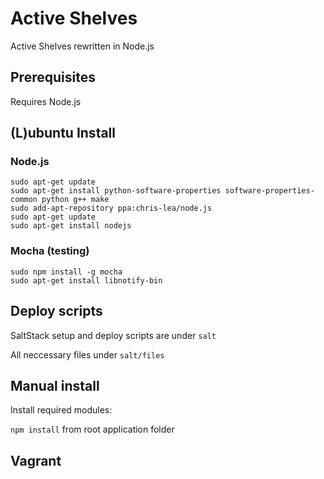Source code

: # Active Shelves

Active Shelves rewritten in Node.js

## Prerequisites

Requires Node.js 

## (L)ubuntu Install

### Node.js

```
sudo apt-get update
sudo apt-get install python-software-properties software-properties-common python g++ make
sudo add-apt-repository ppa:chris-lea/node.js
sudo apt-get update
sudo apt-get install nodejs
```

### Mocha (testing)

```
sudo npm install -g mocha
sudo apt-get install libnotify-bin
```

## Deploy scripts

SaltStack setup and deploy scripts are under `salt`

All neccessary files under `salt/files`

## Manual install

Install required modules:

```npm install``` from root application folder


## Vagrant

* * * *

Activity -
Check each line of the entries for the string "salt". Copy the lines that have it.

Answer to this task -
SaltStack setup and deploy scripts are under `salt`
All neccessary files under `salt/files`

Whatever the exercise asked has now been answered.